As a general principle, the issue of proximate causation is ordinarily one to be resolved by the trier of fact. Allen v. Babrab, Inc., 438 So. 2d 356 (Fla. 1983). Considering that rule, and applying the foregoing observations made in Huddleston and Keller, with which we agree, we are unwilling to hold as a matter of law in ruling on a motion to dismiss that an ammunition vendor's violation of 18 U.S.C. § 922(b)(1) cannot be found to be the proximate cause of injury or death caused by the purchaser's intentional or criminal act. Accord Hetherton v. Sears Roebuck & Co., 593 F.2d 526 (3d Cir.1979); Rubin v. Johnson, 550 N.E.2d 324 (Ind. Ct. App. 1990); Crown v. Raymond, 159 Ariz. 87, 764 P.2d 1146 (Ct.App. 1988); West v. Mache of Cochran, 187 Ga. App. 365, 370 S.E.2d 169 (1988); Franco v. Bunyard, 261 Ark. 144, 547 S.W.2d 91 (1977), cert. denied, 434 U.S. 835, 98 S. Ct. 123, 54 L. Ed. 2d 96 (1977).[3] Rather, we conclude the complaint sufficiently alleged a causal relationship between Coker's decedent's death and Wal-Mart's negligence in selling the ammunition to Bonifay and Fordham in violation of the statute. Cf. Sogo v. Garcia's National Gun, Inc., 615 So. 2d 184 *779 (Fla. 3d DCA 1993).[4]
Accordingly, the trial court erred in dismissing Coker's amended complaint against Wal-Mart. The cause is, therefore, REVERSED and REMANDED for further proceedings.
ALLEN and WEBSTER, JJ., concur.
[1] Bonifay's conviction of first-degree murder was affirmed by the supreme court, but his sentence of death was vacated and his case remanded in Bonifay v. State, 626 So. 2d 1310 (Fla. 1993). Fordham's conviction and sentences were per curiam affirmed by this court in Fordham v. State, 619 So. 2d 955 (Fla. 1st DCA 1993).
[2] Under analogous circumstances, the Florida Supreme Court in Ellis v. N.G.N. of Tampa, 586 So. 2d 1042 (Fla. 1991), and Peoples Restaurant v. Sabo, 591 So. 2d 907 (Fla. 1991), considered the liability of liquor vendors who sold alcoholic beverages in contravention of section 768.125, Florida Statutes. The habitual drunkards to whom those beverages were unlawfully sold became intoxicated and were involved in automobile accidents. That the defendants violated no law by possessing the alcohol was irrelevant to the liability issue; rather, the court focused on the "obvious foreseeable risk" of injury by the sale of alcohol "to a class of persons who lack the ability to make a responsible decision in the consumption of alcohol." Ellis v. N.G.N. of Tampa, Inc., 586 So.2d at 1046-47.

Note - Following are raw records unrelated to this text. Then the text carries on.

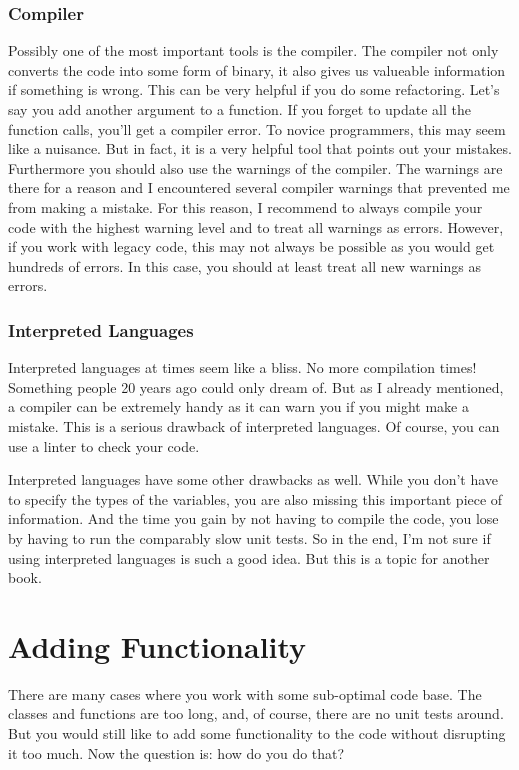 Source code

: \subsection{Compiler}

Possibly one of the most important tools is the compiler. The compiler not only converts the code into some form of binary, it also gives us valueable information if something is wrong. This can be very helpful if you do some refactoring. Let's say you add another argument to a function. If you forget to update all the function calls, you'll get a compiler error. To novice programmers, this may seem like a nuisance. But in fact, it is a very helpful tool that points out your mistakes. Furthermore you should also use the warnings of the compiler. The warnings are there for a reason and I encountered several compiler warnings that prevented me from making a mistake. For this reason, I recommend to always compile your code with the highest warning level and to treat all warnings as errors. However, if you work with legacy code, this may not always be possible as you would get hundreds of errors. In this case, you should at least treat all new warnings as errors.

\subsection{Interpreted Languages}

Interpreted languages at times seem like a bliss. No more compilation times! Something people 20 years ago could only dream of. But as I already mentioned, a compiler can be extremely handy as it can warn you if you might make a mistake. This is a serious drawback of interpreted languages. Of course, you can use a linter to check your code.

Interpreted languages have some other drawbacks as well. While you don't have to specify the types of the variables, you are also missing this important piece of information. And the time you gain by not having to compile the code, you lose by having to run the comparably slow unit tests. So in the end, I'm not sure if using interpreted languages is such a good idea. But this is a topic for another book.


\chapter{Adding Functionality}

There are many cases where you work with some sub-optimal code base. The classes and functions are too long, and, of course, there are no unit tests around. But you would still like to add some functionality to the code without disrupting it too much. Now the question is: how do you do that?

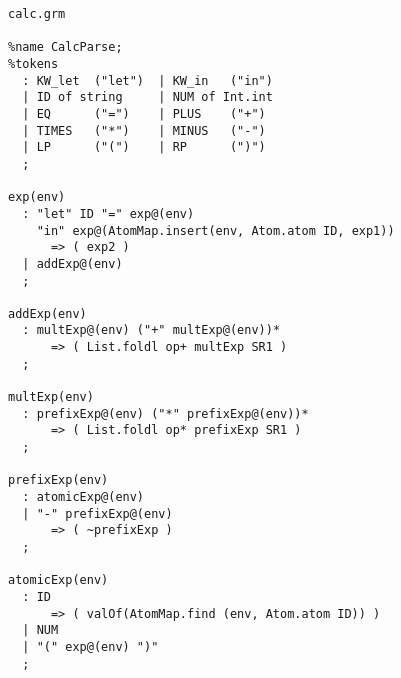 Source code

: \begin{verbatim}
calc.grm

%name CalcParse;
%tokens
  : KW_let  ("let")  | KW_in   ("in")
  | ID of string     | NUM of Int.int
  | EQ      ("=")    | PLUS    ("+")
  | TIMES   ("*")    | MINUS   ("-")
  | LP      ("(")    | RP      (")")
  ;

exp(env)
  : "let" ID "=" exp@(env) 
    "in" exp@(AtomMap.insert(env, Atom.atom ID, exp1))
      => ( exp2 )
  | addExp@(env)
  ;

addExp(env)
  : multExp@(env) ("+" multExp@(env))*
      => ( List.foldl op+ multExp SR1 )
  ;

multExp(env)
  : prefixExp@(env) ("*" prefixExp@(env))*
      => ( List.foldl op* prefixExp SR1 )
  ;

prefixExp(env)
  : atomicExp@(env)
  | "-" prefixExp@(env)
      => ( ~prefixExp )
  ;

atomicExp(env)
  : ID  
      => ( valOf(AtomMap.find (env, Atom.atom ID)) )
  | NUM
  | "(" exp@(env) ")"
  ;
\end{verbatim}
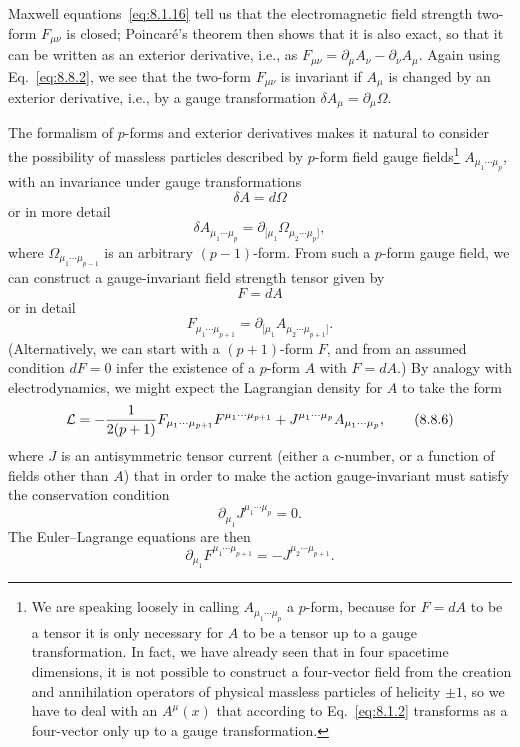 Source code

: Maxwell equations~\eqref{eq:8.1.16} tell us that the electromagnetic field strength
two-form $F_{\mu\nu}$ is closed; Poincaré's theorem then shows that it is also
exact, so that it can be written as an exterior derivative, i.e., as
$F_{\mu\nu}=\partial_\mu A_\nu-\partial_\nu A_\mu$. Again using Eq.~\eqref{eq:8.8.2},
we see that the two-form $F_{\mu\nu}$ is invariant if $A_\mu$ is changed by
an exterior derivative, i.e., by a gauge transformation
$\delta A_\mu=\partial_\mu\Omega$.

The formalism of $p$-forms and exterior derivatives makes it natural to
consider the possibility of massless particles described by $p$-form field
gauge fields\footnote{We are speaking loosely in calling
$A_{\mu_1\cdots\mu_p}$ a $p$-form, because for $F=dA$ to be a tensor it is
only necessary for $A$ to be a tensor up to a gauge transformation. In fact,
we have already seen that in four spacetime dimensions, it is not possible to
construct a four-vector field from the creation and annihilation operators of
physical massless particles of helicity $\pm1$, so we have to deal with an
$A^\mu(x)$ that according to Eq.~\eqref{eq:8.1.2} transforms as a four-vector only up
to a gauge transformation.} $A_{\mu_1\cdots\mu_p}$, with an invariance under
gauge transformations
\begin{equation}
\delta A=d\Omega
\tag{8.8.3}\label{eq:8.8.3}
\end{equation}
or in more detail
\[
\delta A_{\mu_1\cdots\mu_p}
=\partial_{[\mu_1}\Omega_{\mu_2\cdots\mu_p]},
\]
where $\Omega_{\mu_1\cdots\mu_{p-1}}$ is an arbitrary $(p-1)$-form. From such
a $p$-form gauge field, we can construct a gauge-invariant field strength
tensor given by
\begin{equation}
F=dA
\tag{8.8.4}\label{eq:8.8.4}
\end{equation}
or in detail
\begin{equation}
F_{\mu_1\cdots\mu_{p+1}}
=\partial_{[\mu_1}A_{\mu_2\cdots\mu_{p+1}]}.
\tag{8.8.5}\label{eq:8.8.5}
\end{equation}
(Alternatively, we can start with a $(p+1)$-form $F$, and from an assumed
condition $dF=0$ infer the existence of a $p$-form $A$ with $F=dA$.) By
analogy with electrodynamics, we might expect the Lagrangian density for $A$
to take the form
\begin{equation}
\mathcal L=-{1\over2(p+1)}F_{\mu_1\cdots\mu_{p+1}}
F^{\mu_1\cdots\mu_{p+1}}+J^{\mu_1\cdots\mu_p}A_{\mu_1\cdots\mu_p},
\tag{8.8.6}\label{eq:8.8.6}
\end{equation}
where $J$ is an antisymmetric tensor current (either a $c$-number, or a
function of fields other than $A$) that in order to make the action
gauge-invariant must satisfy the conservation condition
\begin{equation}
\partial_{\mu_1}J^{\mu_1\cdots\mu_p}=0.
\tag{8.8.7}\label{eq:8.8.7}
\end{equation}
The Euler--Lagrange equations are then
\begin{equation}
\partial_{\mu_1}F^{\mu_1\cdots\mu_{p+1}}=-J^{\mu_2\cdots\mu_{p+1}}.
\tag{8.8.8}\label{eq:8.8.8}
\end{equation}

[3] Since the conference of this cause, Wal-Mart has filed several cases from other jurisdictions as supplemental authority to support its argument that the criminal conduct in this case was unforeseeable as a matter of law. See Fly v. Cannon, 836 S.W.2d 570 (Tenn. Ct. App. 1992); Phillips v. K-Mart Corporation, 588 So. 2d 142 (La. Ct. App. 1991); Chapman v. Oshman's Sporting Goods, Inc., 792 S.W.2d 785 (Tex. Ct. App. 1990); Bryant v. Winn-Dixie Stores, Inc., 786 S.W.2d 547 (Tex. Ct. App. 1990). However, we fundamentally disagree with any suggestion by these rulings that a violation of the Gun Control Act cannot amount to negligence per se or, as a matter of law, cannot be said to result foreseeably in criminal conduct.
The single Florida case cited is simply a per curiam affirmance with only a dissent to elucidate the possible issues that may have been involved. See Keenan v. Oshman Sporting Goods, Co., Florida, 629 So. 2d 210 (Fla. 5th DCA 1993). We decline to accord it persuasive value.
[4] In Sogo, the third district reversed a summary final judgment entered against the plaintiff in a wrongful death action, holding the defendant gun vendor chargeable with knowledge of the Dade County ordinance prohibiting the delivery of a handgun to a purchaser within three days of the purchase, and that the decedent's suicide was, by virtue of the ordinance, a foreseeable intervening cause.